Instructions for the task -
In the records that follow, find each line containing "orderData" and copy it.

Task material -
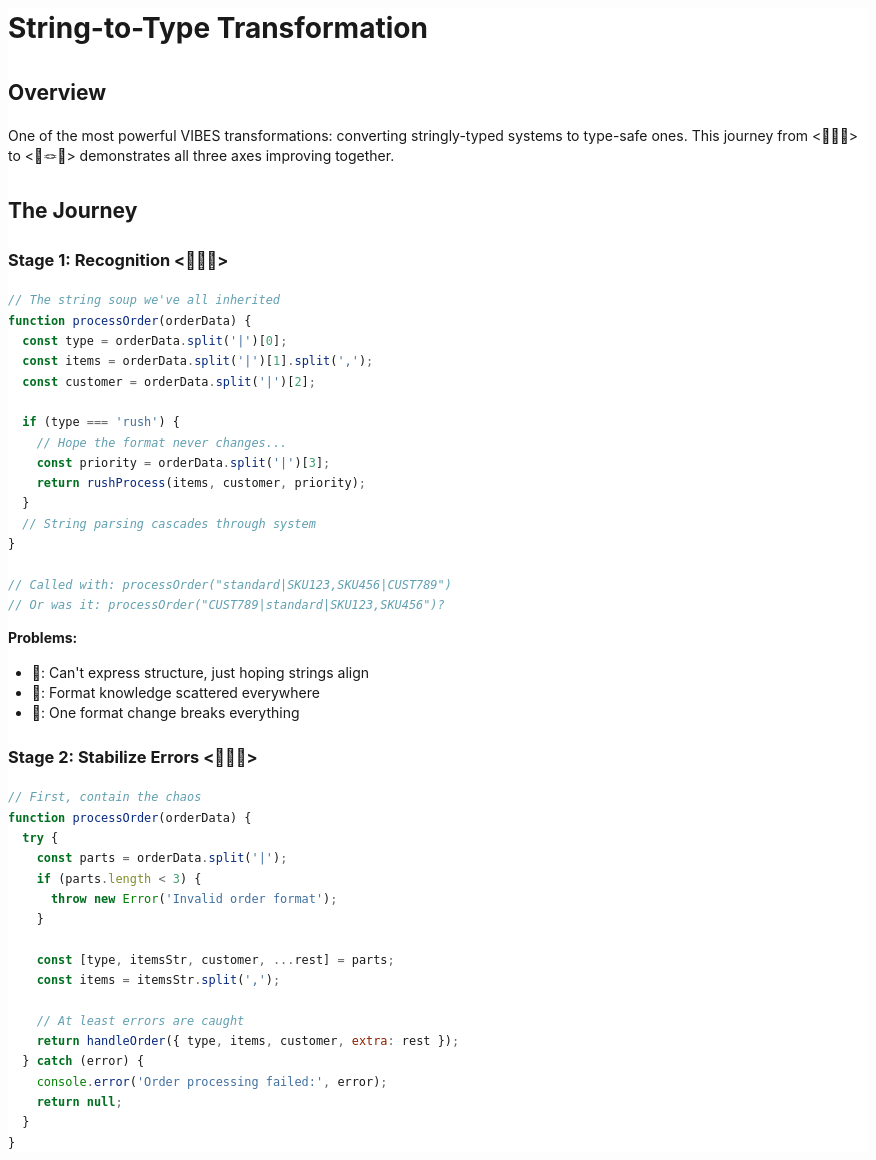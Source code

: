 # String-to-Type Transformation

## Overview
One of the most powerful VIBES transformations: converting stringly-typed systems to type-safe ones. This journey from <🙈🧶🌊> to <🔬🪢💠> demonstrates all three axes improving together.

## The Journey

### Stage 1: Recognition <🙈🧶🌊>
```javascript
// The string soup we've all inherited
function processOrder(orderData) {
  const type = orderData.split('|')[0];
  const items = orderData.split('|')[1].split(',');
  const customer = orderData.split('|')[2];
  
  if (type === 'rush') {
    // Hope the format never changes...
    const priority = orderData.split('|')[3];
    return rushProcess(items, customer, priority);
  }
  // String parsing cascades through system
}

// Called with: processOrder("standard|SKU123,SKU456|CUST789")
// Or was it: processOrder("CUST789|standard|SKU123,SKU456")?
```

**Problems:**
- 🙈: Can't express structure, just hoping strings align
- 🧶: Format knowledge scattered everywhere 
- 🌊: One format change breaks everything

### Stage 2: Stabilize Errors <🙈🧶💧>
```javascript
// First, contain the chaos
function processOrder(orderData) {
  try {
    const parts = orderData.split('|');
    if (parts.length < 3) {
      throw new Error('Invalid order format');
    }
    
    const [type, itemsStr, customer, ...rest] = parts;
    const items = itemsStr.split(',');
    
    // At least errors are caught
    return handleOrder({ type, items, customer, extra: rest });
  } catch (error) {
    console.error('Order processing failed:', error);
    return null;
  }
}
```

Result for this task -
function processOrder(orderData) {
  const type = orderData.split('|')[0];
  const items = orderData.split('|')[1].split(',');
  const customer = orderData.split('|')[2];
    const priority = orderData.split('|')[3];
function processOrder(orderData) {
    const parts = orderData.split('|');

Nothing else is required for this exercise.